To the editor:
I recently filled out my Ohio mail-in ballot and, as part of being an informed voter, I read over the fairly lengthy Issue 1 information. The more I read, however, the more I felt I was reading the “against” argument section, rather than the information section. While the points made were not actually untrue, they were misleading: Point 1 would “repeal constitutional protections against gerrymandering approved . . . in statewide elections in 2015 and 2018,” while Point 2 would “establish a new tax-payer funded commission of appointees required to gerrymander the boundaries of state legislative and congressional districts to favor either of the two largest political parties in the state of Ohio . . . .” without explaining that a definition of “gerrymander” is the drawing of district boundaries for political reasons, one of which is fairness (a sidenote: A previous draft of Point 2 used the phrase “required to manipulate the boundaries,” but when Don McTigue, an attorney with the ballot campaign, requested this phrase be replaced by “redraw the map” because of the negative connotation of the word manipulate, Sen. Theresa Gavarone, R-Bowling Green, Secretary of State Frank LaRose, and citizen member William Morgan voted instead to replace the word “manipulate” with “gerrymander,” according to the Columbus Dispatch). Point 3 would “require that a majority of the partisan commission members belong to the state’s two largest political parties” which is an equivocal way of saying “evenly divided between Republicans, Democrats, and Independents.” The remaining points are verbose to the point of obfuscation. Even the Issue’s title ends on a suspicious slant: To create an appointed redistricting commission not elected by or subject to removal by the voters of the state.
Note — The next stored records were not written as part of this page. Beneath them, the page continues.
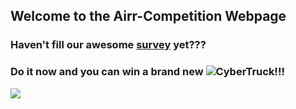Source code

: ## Welcome to the Airr-Competition Webpage


### Haven't fill our awesome [survey](https://docs.google.com/forms/d/e/1FAIpQLScSLKNTJnZ-pEiuh3VbZCFRkJViEIrjx-fHJ_sxTG-dvdjIRg/viewform?usp=pp_url) yet??? 
### Do it now and you can win a brand new ![CyberTruck!!!](https://motorillustrated.com/wp-content/uploads/2019/11/Tesla-Cybertruck-2.jpg)

![](https://i.redd.it/vft29f9quy871.jpg)

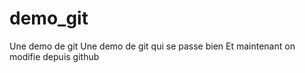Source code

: # demo_git
Une demo de git
Une demo de git qui se passe bien
Et maintenant on modifie depuis github

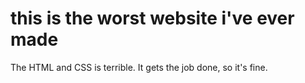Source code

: # this is the worst website i've ever made

The HTML and CSS is terrible. It gets the job done, so it's fine.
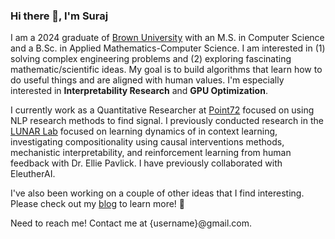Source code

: ### Hi there 👋, I'm Suraj

I am a 2024 graduate of [Brown University](https://www.brown.edu/) with an M.S. in Computer Science and a B.Sc. in Applied Mathematics-Computer Science. I am interested in (1) solving complex engineering problems and (2) exploring fascinating mathematic/scientific ideas. My goal is to build algorithms that learn how to do useful things and are aligned with human values. I'm especially interested in **Interpretability Research** and **GPU Optimization**.

I currently work as a Quantitative Researcher at [Point72](https://point72.com/) focused on using NLP research methods to find signal. I previously conducted research in the [LUNAR Lab](https://lunar.cs.brown.edu/) focused on learning dynamics of in context learning, investigating compositionality using causal interventions methods, mechanistic interpretability, and reinforcement learning from human feedback with Dr. Ellie Pavlick. I have previously collaborated with EleutherAI. 

I've also been working on a couple of other ideas that I find interesting. Please check out my [blog](https://surajk610.github.io/) to learn more! 🐊

Need to reach me! Contact me at {username}@gmail.com.

<!--
**surajK610/surajK610** is a ✨ _special_ ✨ repository because its `README.md` (this file) appears on your GitHub profile.

Here are some ideas to get you started:

- 🔭 I’m currently working on ...
- 🌱 I’m currently learning ...
- 👯 I’m looking to collaborate on ...
- 🤔 I’m looking for help with ...
- 💬 Ask me about ...
- 📫 How to reach me: ...
- 😄 Pronouns: ...
- ⚡ Fun fact: ...
-->

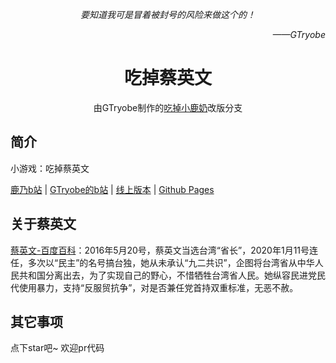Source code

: 
<div align="center">

*要知道我可是冒着被封号的风险来做这个的！*

</div>

<div align="right">

*——GTryobe*

</div>

<div align="center">

# 吃掉蔡英文

由GTryobe制作的[吃掉小鹿奶](https://github.com/arcxingye/EatKano)改版分支

</div>


## 简介

小游戏：吃掉蔡英文

[鹿乃b站](https://space.bilibili.com/316381099)
|
[GTryobe的b站](https://b23.tv/kbk5gFW)
|
[线上版本](https://gtryobe.github.io/Eat-Tsai-Ing-wen/)
|
[Github Pages](https://github.com/GTryobe/Eat-Tsai-Ing-wen)

## 关于蔡英文

[蔡英文-百度百科](https://baike.baidu.com/item/蔡英文/353)：2016年5月20号，蔡英文当选台湾“省长”，2020年1月11号连任，多次以“民主”的名号搞台独，她从未承认“九二共识”，企图将台湾省从中华人民共和国分离出去，为了实现自己的野心，不惜牺牲台湾省人民。她纵容民进党民代使用暴力，支持“反服贸抗争”，对是否兼任党首持双重标准，无恶不赦。

## 其它事项

点下star吧~ 欢迎pr代码
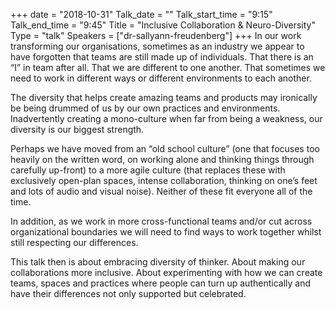 +++
date = "2018-10-31"
Talk_date = ""
Talk_start_time = "9:15"
Talk_end_time = "9:45"
Title = "Inclusive Collaboration & Neuro-Diversity"
Type = "talk"
Speakers = ["dr-sallyann-freudenberg"]
+++
In our work transforming our organisations, sometimes as an industry we appear to have forgotten that teams are still made up of individuals. That there is an “I” in team after all. That we are different to one another. That sometimes we need to work in different ways or different environments to each another.

The diversity that helps create amazing teams and products may ironically be being drummed of us by our own practices and environments. Inadvertently creating a mono-culture when far from being a weakness, our diversity is our biggest strength.

Perhaps we have moved from an “old school culture” (one that focuses too heavily on the written word, on working alone and thinking things through carefully up-front) to a more agile culture (that replaces these with exclusively open-plan spaces, intense collaboration, thinking on one’s feet and lots of audio and visual noise). Neither of these fit everyone all of the time.

In addition, as we work in more cross-functional teams and/or cut across organizational boundaries we will need to find ways to work together whilst still respecting our differences.

This talk then is about embracing diversity of thinker. About making our collaborations more inclusive. About experimenting with how we can create teams, spaces and practices where people can turn up authentically and have their differences not only supported but celebrated.
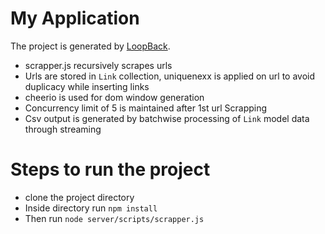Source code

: # My Application

The project is generated by [LoopBack](http://loopback.io).

 - scrapper.js recursively scrapes urls
 - Urls are stored in `Link` collection, uniquenexx is applied on url to avoid duplicacy while inserting links
 - cheerio is used for dom window generation
 - Concurrency limit of 5 is maintained after 1st url Scrapping
 - Csv output is generated by batchwise processing of `Link` model data through streaming

# Steps to run the project

 - clone the project directory
 - Inside directory run `npm install`
 - Then run `node server/scripts/scrapper.js`  

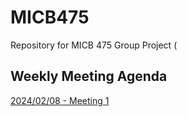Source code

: # MICB475
Repository for MICB 475 Group Project (


## Weekly Meeting Agenda
[2024/02/08 - Meeting 1](https://github.com/Andyrooooo16/MICB475-Team-13/blob/main/Meeting%20Agendas/2024-02-8-Meeting-1.md)
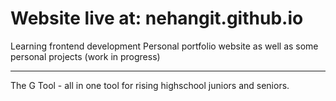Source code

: # Website live at: nehangit.github.io

Learning frontend development
Personal portfolio website as well as some personal projects (work in progress)

---

The G Tool - all in one tool for rising highschool juniors and seniors.
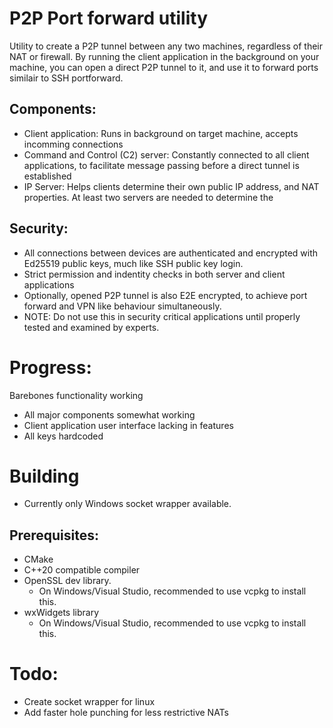 # P2P Port forward utility

Utility to create a P2P tunnel between any two machines, regardless of their NAT or firewall.
By running the client application in the background on your machine, you can open a direct P2P tunnel to it, and use it to forward ports similair to SSH portforward.

## Components:
- Client application: Runs in background on target machine, accepts incomming connections
- Command and Control (C2) server: Constantly connected to all client applications, to facilitate message passing before a direct tunnel is established
- IP Server: Helps clients determine their own public IP address, and NAT properties. At least two servers are needed to determine the 

## Security:
- All connections between devices are authenticated and encrypted with Ed25519 public keys, much like SSH public key login.
- Strict permission and indentity checks in both server and client applications
- Optionally, opened P2P tunnel is also E2E encrypted, to achieve port forward and VPN like behaviour simultaneously.
- NOTE: Do not use this in security critical applications until properly tested and examined by experts.

# Progress:
Barebones functionality working
- All major components somewhat working
- Client application user interface lacking in features
- All keys hardcoded

# Building
- Currently only Windows socket wrapper available.
## Prerequisites:
- CMake
- C++20 compatible compiler
- OpenSSL dev library. 
  - On Windows/Visual Studio, recommended to use vcpkg to install this.
- wxWidgets library
  - On Windows/Visual Studio, recommended to use vcpkg to install this.

# Todo:
- Create socket wrapper for linux
- Add faster hole punching for less restrictive NATs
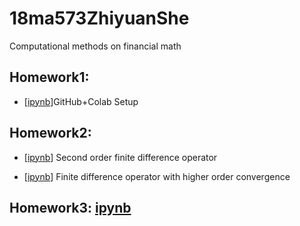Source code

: # 18ma573ZhiyuanShe
Computational methods on financial math
## Homework1: <br>
- [[ipynb](src/hw1.ipynb)]GitHub+Colab Setup
## Homework2: <br>
- [[ipynb](src/hw2.ipynb)] Second order finite difference operator <br>

- [[ipynb](src/hw2_1.ipynb)] Finite difference operator with higher order convergence 
## Homework3: [ipynb](src/HW3_1.ipynb)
The Ohio Ballot Board — composed of three Republicans and two Democrats — crafted the ballot language of Issue 1, knowing that if an issue appears too lengthy or too complex, voters tend to reject it. And if a “yes” vote on Issue 1 is made to sound repellent, a “no” vote would ensure that the make-up of the redistricting committee remain five Republican and only two Democrats, that current district maps — which favor the Republican party — remain firmly ensconced, and that the Ohio Republican Party retain an unfair advantage in future elections (to be fair, the Ohio Supreme Court found Issue 1’s ballot language acceptable, striking only two sections — which really makes me wonder: If they found these ten points acceptable, how more dubious those two stricken sections must have been: perhaps an allowance for strictly Democratic-leaning districts to be drawn . . . and quartered).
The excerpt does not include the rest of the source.